Jedem das Seine: DOS, OS2 oder Unix

23.02.1990

Die meisten PC-Benutzer wußten sehr schnell, daß OS/2 nichts für sie ist. Für die überwiegende Mehrheit war es zu groß, zu teuer, zu komplex und zu nutzlos. Und für die, die es hätten brauchen können, gab es keine Software. Einzig IBM und Microsoft weigerten sich, das zu akzeptieren. Sie blieben bei ihrer weltfremden Annahme, daß OS/2 ein direkter Ersatz für DOS sei. Nur wollte kaum jemand einen solchen Ersatz.

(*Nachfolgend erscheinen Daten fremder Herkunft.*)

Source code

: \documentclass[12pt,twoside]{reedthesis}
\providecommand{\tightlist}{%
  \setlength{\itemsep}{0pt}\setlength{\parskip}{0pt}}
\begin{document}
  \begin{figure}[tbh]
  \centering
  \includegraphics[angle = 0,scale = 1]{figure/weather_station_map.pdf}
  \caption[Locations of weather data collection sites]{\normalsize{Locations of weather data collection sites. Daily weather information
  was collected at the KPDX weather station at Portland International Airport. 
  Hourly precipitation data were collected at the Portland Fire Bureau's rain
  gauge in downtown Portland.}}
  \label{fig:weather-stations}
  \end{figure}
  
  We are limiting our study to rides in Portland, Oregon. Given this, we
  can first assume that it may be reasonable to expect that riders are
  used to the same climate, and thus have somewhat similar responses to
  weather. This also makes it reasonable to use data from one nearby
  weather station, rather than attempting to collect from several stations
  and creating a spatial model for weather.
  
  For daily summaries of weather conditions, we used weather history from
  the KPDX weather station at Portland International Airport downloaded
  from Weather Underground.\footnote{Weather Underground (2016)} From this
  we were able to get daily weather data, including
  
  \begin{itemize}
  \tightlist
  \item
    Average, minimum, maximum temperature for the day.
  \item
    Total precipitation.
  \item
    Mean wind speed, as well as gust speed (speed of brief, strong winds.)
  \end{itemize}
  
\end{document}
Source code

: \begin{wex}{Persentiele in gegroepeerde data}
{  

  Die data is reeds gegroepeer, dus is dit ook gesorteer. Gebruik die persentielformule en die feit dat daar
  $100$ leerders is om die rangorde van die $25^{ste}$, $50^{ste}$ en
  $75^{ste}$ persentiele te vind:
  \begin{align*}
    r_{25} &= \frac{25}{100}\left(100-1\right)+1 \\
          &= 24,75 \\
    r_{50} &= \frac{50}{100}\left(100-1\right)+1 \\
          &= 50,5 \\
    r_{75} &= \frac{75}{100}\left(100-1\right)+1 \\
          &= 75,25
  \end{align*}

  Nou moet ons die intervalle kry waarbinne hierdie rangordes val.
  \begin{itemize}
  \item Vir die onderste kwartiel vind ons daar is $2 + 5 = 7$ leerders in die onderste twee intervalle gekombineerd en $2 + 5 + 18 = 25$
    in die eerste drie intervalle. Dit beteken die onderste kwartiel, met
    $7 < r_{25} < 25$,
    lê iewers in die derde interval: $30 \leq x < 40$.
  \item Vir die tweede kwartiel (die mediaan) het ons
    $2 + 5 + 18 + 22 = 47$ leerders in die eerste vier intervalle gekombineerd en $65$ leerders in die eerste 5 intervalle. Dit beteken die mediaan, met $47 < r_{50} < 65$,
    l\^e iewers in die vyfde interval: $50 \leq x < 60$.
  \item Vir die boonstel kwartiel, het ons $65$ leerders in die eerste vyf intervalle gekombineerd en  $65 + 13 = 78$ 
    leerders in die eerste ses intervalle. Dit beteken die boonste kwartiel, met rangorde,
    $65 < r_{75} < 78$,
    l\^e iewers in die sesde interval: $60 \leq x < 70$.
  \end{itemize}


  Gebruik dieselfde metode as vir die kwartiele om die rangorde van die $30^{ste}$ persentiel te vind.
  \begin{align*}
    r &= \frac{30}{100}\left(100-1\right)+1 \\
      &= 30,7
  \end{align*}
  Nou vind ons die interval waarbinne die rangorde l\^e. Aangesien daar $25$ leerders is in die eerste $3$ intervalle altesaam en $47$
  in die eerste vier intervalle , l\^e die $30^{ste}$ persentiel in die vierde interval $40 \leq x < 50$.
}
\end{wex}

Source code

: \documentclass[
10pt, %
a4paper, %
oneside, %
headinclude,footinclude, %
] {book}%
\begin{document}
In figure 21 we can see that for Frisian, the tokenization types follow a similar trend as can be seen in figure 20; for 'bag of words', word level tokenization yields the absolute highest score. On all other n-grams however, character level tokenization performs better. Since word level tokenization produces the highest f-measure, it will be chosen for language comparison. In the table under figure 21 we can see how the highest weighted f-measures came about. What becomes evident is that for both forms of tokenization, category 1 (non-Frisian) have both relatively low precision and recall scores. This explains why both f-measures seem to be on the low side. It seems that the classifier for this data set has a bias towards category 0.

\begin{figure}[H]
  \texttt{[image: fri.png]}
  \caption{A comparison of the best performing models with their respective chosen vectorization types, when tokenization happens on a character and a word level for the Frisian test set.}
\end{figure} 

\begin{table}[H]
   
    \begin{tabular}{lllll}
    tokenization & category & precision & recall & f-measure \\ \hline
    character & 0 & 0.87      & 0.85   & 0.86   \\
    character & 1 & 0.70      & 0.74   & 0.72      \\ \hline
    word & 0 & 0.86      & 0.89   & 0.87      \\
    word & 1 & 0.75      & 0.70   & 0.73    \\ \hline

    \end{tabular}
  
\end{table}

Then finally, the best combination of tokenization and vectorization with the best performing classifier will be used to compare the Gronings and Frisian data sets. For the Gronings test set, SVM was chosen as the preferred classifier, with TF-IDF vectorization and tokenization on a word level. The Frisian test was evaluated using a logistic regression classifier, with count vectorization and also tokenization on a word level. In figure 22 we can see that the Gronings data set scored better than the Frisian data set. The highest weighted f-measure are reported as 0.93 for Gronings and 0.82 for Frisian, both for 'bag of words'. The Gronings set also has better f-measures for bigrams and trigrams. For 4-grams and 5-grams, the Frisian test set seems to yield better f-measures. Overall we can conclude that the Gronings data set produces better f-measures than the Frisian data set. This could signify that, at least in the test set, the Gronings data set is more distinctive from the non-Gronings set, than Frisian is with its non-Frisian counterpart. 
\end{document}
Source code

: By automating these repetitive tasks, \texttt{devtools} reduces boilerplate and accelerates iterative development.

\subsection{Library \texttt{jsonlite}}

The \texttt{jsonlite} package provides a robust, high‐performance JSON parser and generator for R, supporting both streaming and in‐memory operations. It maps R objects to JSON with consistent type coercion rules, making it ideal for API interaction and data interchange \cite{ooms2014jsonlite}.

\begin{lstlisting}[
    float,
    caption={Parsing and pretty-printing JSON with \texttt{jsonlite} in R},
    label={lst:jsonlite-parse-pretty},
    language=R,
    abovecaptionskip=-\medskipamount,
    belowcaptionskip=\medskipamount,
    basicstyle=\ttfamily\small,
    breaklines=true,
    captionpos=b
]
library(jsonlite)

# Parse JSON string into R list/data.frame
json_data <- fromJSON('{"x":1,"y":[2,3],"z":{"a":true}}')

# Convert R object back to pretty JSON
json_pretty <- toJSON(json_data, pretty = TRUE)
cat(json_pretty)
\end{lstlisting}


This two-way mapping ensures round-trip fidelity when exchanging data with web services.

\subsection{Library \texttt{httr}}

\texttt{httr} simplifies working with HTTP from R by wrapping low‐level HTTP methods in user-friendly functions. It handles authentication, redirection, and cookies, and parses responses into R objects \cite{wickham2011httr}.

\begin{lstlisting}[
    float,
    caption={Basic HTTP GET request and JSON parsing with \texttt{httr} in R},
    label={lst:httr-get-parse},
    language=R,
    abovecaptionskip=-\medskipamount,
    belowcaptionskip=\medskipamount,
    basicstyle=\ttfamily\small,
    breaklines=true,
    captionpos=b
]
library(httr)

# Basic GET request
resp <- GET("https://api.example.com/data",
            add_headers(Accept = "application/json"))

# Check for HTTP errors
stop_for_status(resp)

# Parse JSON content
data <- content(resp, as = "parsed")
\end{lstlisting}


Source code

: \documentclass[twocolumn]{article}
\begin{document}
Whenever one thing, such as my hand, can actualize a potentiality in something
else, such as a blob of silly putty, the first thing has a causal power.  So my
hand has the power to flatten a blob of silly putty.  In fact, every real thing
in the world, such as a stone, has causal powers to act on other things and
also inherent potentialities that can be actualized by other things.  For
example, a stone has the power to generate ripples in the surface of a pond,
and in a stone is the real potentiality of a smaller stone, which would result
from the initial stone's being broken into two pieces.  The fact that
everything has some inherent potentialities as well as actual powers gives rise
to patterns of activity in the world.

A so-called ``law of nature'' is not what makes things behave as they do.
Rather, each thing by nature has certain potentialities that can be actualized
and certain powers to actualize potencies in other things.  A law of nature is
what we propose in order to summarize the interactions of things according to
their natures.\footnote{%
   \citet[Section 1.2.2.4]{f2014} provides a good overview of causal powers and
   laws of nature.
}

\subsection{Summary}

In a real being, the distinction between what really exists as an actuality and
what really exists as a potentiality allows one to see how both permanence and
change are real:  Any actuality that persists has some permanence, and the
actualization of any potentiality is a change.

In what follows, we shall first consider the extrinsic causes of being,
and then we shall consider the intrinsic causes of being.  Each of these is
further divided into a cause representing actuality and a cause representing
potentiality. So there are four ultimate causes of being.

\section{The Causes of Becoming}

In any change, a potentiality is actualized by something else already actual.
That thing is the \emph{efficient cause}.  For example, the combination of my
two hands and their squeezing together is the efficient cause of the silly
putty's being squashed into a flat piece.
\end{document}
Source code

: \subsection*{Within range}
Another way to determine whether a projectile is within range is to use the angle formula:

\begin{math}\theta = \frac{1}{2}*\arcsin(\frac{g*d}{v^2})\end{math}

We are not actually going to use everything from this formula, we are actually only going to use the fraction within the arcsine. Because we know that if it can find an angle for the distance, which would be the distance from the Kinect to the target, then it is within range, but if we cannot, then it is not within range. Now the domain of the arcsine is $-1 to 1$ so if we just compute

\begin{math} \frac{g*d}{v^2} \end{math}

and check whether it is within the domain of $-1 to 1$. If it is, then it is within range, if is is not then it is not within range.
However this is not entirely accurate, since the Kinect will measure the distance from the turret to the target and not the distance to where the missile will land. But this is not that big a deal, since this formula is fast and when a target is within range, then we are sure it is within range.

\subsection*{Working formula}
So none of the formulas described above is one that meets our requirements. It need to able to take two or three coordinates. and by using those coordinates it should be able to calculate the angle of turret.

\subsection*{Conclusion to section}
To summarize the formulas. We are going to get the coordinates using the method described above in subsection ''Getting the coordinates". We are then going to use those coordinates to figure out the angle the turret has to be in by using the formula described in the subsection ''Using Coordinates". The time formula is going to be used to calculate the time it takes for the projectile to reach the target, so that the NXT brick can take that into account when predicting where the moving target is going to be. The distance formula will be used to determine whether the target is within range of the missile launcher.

DOS selbst nämlich war den Anwendern nie wirklich ein Problem gewesen. Höchstens insofern, als es ihnen zu kompliziert ist. OS/2 aber ist in jedem Fall noch ein gutes Stück komplizierter als DOS, und da hilft auch der schönste Presentation Manager nichts.

Sicher, Multitasking hätten sie gelegentlich ganz gerne. Wäre das allerdings jemals ein wirklich dringendes Bedürfnis gewesen, wären Desqview, Windows, Concurrent DOS und sogar IBMs unsägliches Topview schon längst Bestseller geworden.

OS/2 ist kein DOS-Upgrade, sondern etwas ganz Neues. DOS und OS/2 leben in unterschiedlichen Welten. Die Tatsache daß sie - wie die zugehörige Hardware - aus einer Wurzel entsprangen und daß noch gewisse Ähnlichkeiten und Überschneidungen bestehen, bedeutet nicht, daß sie Konkurrenten wären.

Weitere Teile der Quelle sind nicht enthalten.